Buyer acknowledges that upon the filing by Seller of an application
for a
legally binding determination of No Further Action with Conditions
(“NFA
with Conditions”) to be issued and approved by the Miami Dade Department
of Environmental Resource Management ("DERM") which application is
identical in form and substance to that which was electronically
delivered
to Buyers on August 8, 2007, (a copy of which is attached hereto
as
“Exhibit C”), Seller shall have completed Seller’s Remedial
Obligations. Buyer shall thereafter contact and work with DERM
directly with respect to the NFA with Conditions, and Buyer’s obligation
to close shall be as otherwise required by this Amendment. Buyer has
reviewed the NFA with Conditions and has contacted DERM independently
to
ascertain the current environmental condition of the Property and
upon
execution of this Amendment shall be deemed to accept the Property
subject
only to Seller’s obligations set forth in this paragraph. If,
subsequent to Seller's submission of the request for NFA with Conditions,
DERM requires additional remediation or other work on the Property
as a
condition for issuing an NFA with Conditions, Buyer shall be responsible
for completing such work as directed by DERM ("Additional DERM-Required
Work"), provided that the Amended Contract has not been terminated.

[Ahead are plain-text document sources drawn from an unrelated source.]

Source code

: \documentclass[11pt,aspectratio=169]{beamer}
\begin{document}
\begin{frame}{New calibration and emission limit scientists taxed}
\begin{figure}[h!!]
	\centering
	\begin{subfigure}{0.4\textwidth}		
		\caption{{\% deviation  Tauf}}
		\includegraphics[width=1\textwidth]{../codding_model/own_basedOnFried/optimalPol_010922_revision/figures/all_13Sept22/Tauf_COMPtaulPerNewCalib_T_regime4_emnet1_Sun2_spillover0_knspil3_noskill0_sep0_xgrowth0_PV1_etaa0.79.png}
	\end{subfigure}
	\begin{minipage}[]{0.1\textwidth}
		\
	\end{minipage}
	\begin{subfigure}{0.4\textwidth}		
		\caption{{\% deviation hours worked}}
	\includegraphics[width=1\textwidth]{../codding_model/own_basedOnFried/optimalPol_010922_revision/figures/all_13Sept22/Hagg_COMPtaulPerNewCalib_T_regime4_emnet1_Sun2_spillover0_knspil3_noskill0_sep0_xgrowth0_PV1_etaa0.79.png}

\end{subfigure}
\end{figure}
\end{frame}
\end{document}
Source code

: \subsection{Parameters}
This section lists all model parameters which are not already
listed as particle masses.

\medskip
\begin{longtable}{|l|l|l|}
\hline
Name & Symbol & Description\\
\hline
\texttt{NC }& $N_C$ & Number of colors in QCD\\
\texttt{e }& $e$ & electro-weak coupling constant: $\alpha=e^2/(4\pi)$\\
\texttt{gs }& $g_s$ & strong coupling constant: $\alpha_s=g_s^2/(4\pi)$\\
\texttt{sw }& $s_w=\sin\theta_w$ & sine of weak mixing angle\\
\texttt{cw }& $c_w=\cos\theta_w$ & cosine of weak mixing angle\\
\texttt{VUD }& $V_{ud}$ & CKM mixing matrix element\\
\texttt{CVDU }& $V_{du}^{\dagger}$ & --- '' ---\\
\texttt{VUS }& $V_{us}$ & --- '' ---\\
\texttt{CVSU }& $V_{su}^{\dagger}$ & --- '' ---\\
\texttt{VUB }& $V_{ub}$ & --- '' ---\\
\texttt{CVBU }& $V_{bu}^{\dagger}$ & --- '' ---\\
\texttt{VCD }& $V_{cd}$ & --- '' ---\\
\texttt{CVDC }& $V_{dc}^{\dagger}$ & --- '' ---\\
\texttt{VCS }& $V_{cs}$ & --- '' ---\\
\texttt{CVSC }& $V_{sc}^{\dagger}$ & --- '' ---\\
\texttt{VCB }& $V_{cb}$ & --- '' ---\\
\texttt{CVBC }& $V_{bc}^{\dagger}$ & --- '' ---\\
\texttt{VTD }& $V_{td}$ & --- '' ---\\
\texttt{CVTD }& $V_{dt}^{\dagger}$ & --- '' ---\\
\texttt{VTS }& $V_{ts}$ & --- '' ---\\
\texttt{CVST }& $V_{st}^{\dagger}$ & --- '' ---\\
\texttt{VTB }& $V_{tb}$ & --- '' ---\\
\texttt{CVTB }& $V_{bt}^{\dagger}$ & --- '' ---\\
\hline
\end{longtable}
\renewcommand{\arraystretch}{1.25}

If the Amended Contract is terminated, Buyer shall have no obligation
to
Seller or to any third party to (i) conduct any additional DERM-Required
Work or (ii) otherwise perform any environmental assessment or remedial
activities under federal, state or local law. To the extent Buyer
performs any Additional DERM- Required Work prior to Closing, Seller
hereby consents to providing Buyer with reasonable access to the
Property
as necessary to perform the Additional DERM-Required Work, and Buyer
agrees to indemnify Seller for any injury to persons or damage to
property
arising out of Buyer’s negligence and/or Buyer's intentional wrongful acts
and/or Buyer's intentional wrongful omissions in the performance
of such
additional DERM-Required Work by Buyer in connection with obtaining
an NFA
with Conditions Letter prior to Closing (it being understood that
such
indemnification obligations shall survive any termination of the
Amended
Contract.). Upon delivery to DERM of the application for the NFA
with
Conditions, Seller shall have no further liability hereunder to Buyer
or
its successor and assigns for Seller’s Remedial Obligations.
Notwithstanding the foregoing, if DERM requires documentation of
any work
previously performed by Seller, information regarding title or survey
or
similar matters, or evidence of Seller’s consent to Buyer’s performance of
remedial activities, Seller agrees to cooperate with Buyer to provide
the
information to DERM in a diligent and timely manner (it being understood
that Seller shall have no obligation to Buyer or its successors and
assigns to complete any further field work, sampling, testing or
remediation of any kind with respect to any DERM-Required Work). To
the extent any of this Amendment is inconsistent with Exhibit “M,” the
terms of this Amendment shall
govern.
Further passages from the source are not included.